Multiple sclerosis: biological differences in children and adults

Susan S Kim MD PhD (Dr. Kim of the Sacramento VA Medical Center has no relevant financial relationships to disclose.)
Mark A Agius MD (Dr. Agius of Barrow Neurological Institute received honorariums from Novartis, Teva, Biogen, Bayer, Sanofi-Aventis (Genzyme), Acorda, Roche, and Serono for speaking engagements and consulting work.)
Anthony T Reder MD, editor. (Dr. Reder of the University of Chicago served on advisory boards and as a consultant for Bayer, Biogen Idec, Caremark Rx, Genentech, Genzyme, Novartis, Malinkrodt, Serono, and Teva-Marion.)
Originally released October 17, 2012; last updated November 2, 2016; expires November 2, 2019

Overview

The behavior of the immune system in children with multiple sclerosis appears to parallel that in children with other chronic inflammatory diseases. Children with multiple sclerosis represent a group in whom a strategy of induction of remission and maintenance of remission is likely to prevent long-term disability. The developing nervous system is a particularly susceptible target of the immune system.
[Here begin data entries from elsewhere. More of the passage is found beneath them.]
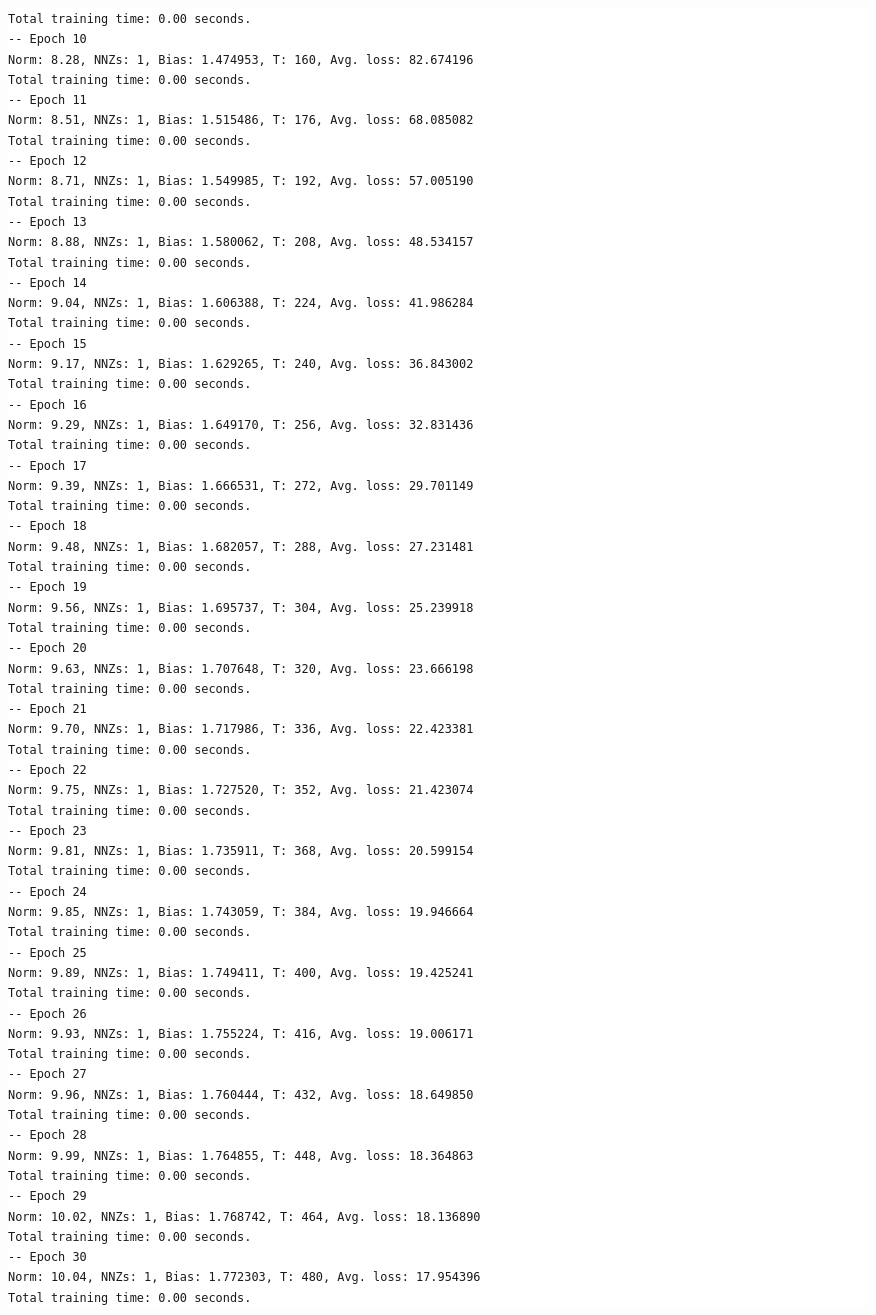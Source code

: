     Total training time: 0.00 seconds.
    -- Epoch 10
    Norm: 8.28, NNZs: 1, Bias: 1.474953, T: 160, Avg. loss: 82.674196
    Total training time: 0.00 seconds.
    -- Epoch 11
    Norm: 8.51, NNZs: 1, Bias: 1.515486, T: 176, Avg. loss: 68.085082
    Total training time: 0.00 seconds.
    -- Epoch 12
    Norm: 8.71, NNZs: 1, Bias: 1.549985, T: 192, Avg. loss: 57.005190
    Total training time: 0.00 seconds.
    -- Epoch 13
    Norm: 8.88, NNZs: 1, Bias: 1.580062, T: 208, Avg. loss: 48.534157
    Total training time: 0.00 seconds.
    -- Epoch 14
    Norm: 9.04, NNZs: 1, Bias: 1.606388, T: 224, Avg. loss: 41.986284
    Total training time: 0.00 seconds.
    -- Epoch 15
    Norm: 9.17, NNZs: 1, Bias: 1.629265, T: 240, Avg. loss: 36.843002
    Total training time: 0.00 seconds.
    -- Epoch 16
    Norm: 9.29, NNZs: 1, Bias: 1.649170, T: 256, Avg. loss: 32.831436
    Total training time: 0.00 seconds.
    -- Epoch 17
    Norm: 9.39, NNZs: 1, Bias: 1.666531, T: 272, Avg. loss: 29.701149
    Total training time: 0.00 seconds.
    -- Epoch 18
    Norm: 9.48, NNZs: 1, Bias: 1.682057, T: 288, Avg. loss: 27.231481
    Total training time: 0.00 seconds.
    -- Epoch 19
    Norm: 9.56, NNZs: 1, Bias: 1.695737, T: 304, Avg. loss: 25.239918
    Total training time: 0.00 seconds.
    -- Epoch 20
    Norm: 9.63, NNZs: 1, Bias: 1.707648, T: 320, Avg. loss: 23.666198
    Total training time: 0.00 seconds.
    -- Epoch 21
    Norm: 9.70, NNZs: 1, Bias: 1.717986, T: 336, Avg. loss: 22.423381
    Total training time: 0.00 seconds.
    -- Epoch 22
    Norm: 9.75, NNZs: 1, Bias: 1.727520, T: 352, Avg. loss: 21.423074
    Total training time: 0.00 seconds.
    -- Epoch 23
    Norm: 9.81, NNZs: 1, Bias: 1.735911, T: 368, Avg. loss: 20.599154
    Total training time: 0.00 seconds.
    -- Epoch 24
    Norm: 9.85, NNZs: 1, Bias: 1.743059, T: 384, Avg. loss: 19.946664
    Total training time: 0.00 seconds.
    -- Epoch 25
    Norm: 9.89, NNZs: 1, Bias: 1.749411, T: 400, Avg. loss: 19.425241
    Total training time: 0.00 seconds.
    -- Epoch 26
    Norm: 9.93, NNZs: 1, Bias: 1.755224, T: 416, Avg. loss: 19.006171
    Total training time: 0.00 seconds.
    -- Epoch 27
    Norm: 9.96, NNZs: 1, Bias: 1.760444, T: 432, Avg. loss: 18.649850
    Total training time: 0.00 seconds.
    -- Epoch 28
    Norm: 9.99, NNZs: 1, Bias: 1.764855, T: 448, Avg. loss: 18.364863
    Total training time: 0.00 seconds.
    -- Epoch 29
    Norm: 10.02, NNZs: 1, Bias: 1.768742, T: 464, Avg. loss: 18.136890
    Total training time: 0.00 seconds.
    -- Epoch 30
    Norm: 10.04, NNZs: 1, Bias: 1.772303, T: 480, Avg. loss: 17.954396
    Total training time: 0.00 seconds.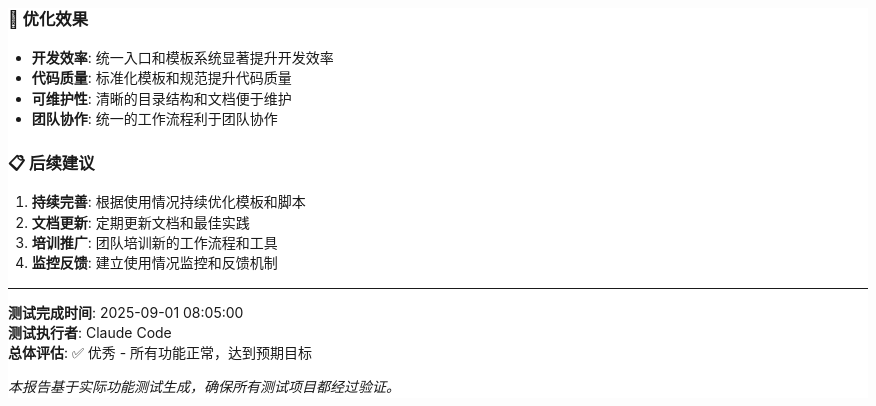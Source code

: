 ### 🚀 优化效果
- **开发效率**: 统一入口和模板系统显著提升开发效率
- **代码质量**: 标准化模板和规范提升代码质量
- **可维护性**: 清晰的目录结构和文档便于维护
- **团队协作**: 统一的工作流程利于团队协作

### 📋 后续建议
1. **持续完善**: 根据使用情况持续优化模板和脚本
2. **文档更新**: 定期更新文档和最佳实践
3. **培训推广**: 团队培训新的工作流程和工具
4. **监控反馈**: 建立使用情况监控和反馈机制

---

**测试完成时间**: 2025-09-01 08:05:00  
**测试执行者**: Claude Code  
**总体评估**: ✅ 优秀 - 所有功能正常，达到预期目标

*本报告基于实际功能测试生成，确保所有测试项目都经过验证。*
At the same time, the potential for enhanced neural plasticity in children provides a unique opportunity for functional recovery along with long-term disability prevention.

Key points

 

• Epidemiological data support the concept of the onset of multiple sclerosis as a parainfectious process.

 

• Development of chronic inflammation occurs in susceptible individuals on the basis of molecular characteristics of the individual's immune system.

 

• The central nervous system provides targets that maintain the long-term immune response, some of which are unique to children.

 

• Age is an independent variable that, at least in part, determines the course of the disease in multiple sclerosis.

 

• Monitoring effective immune therapy is important in preventing long-term disability.

Historical note and terminology

The prevalence of pediatric multiple sclerosis has been considered to be low. However, the establishment of pediatric multiple sclerosis centers in the United States has led to an appreciation that pediatric multiple sclerosis represents an unmet need that is often under-diagnosed and undertreated.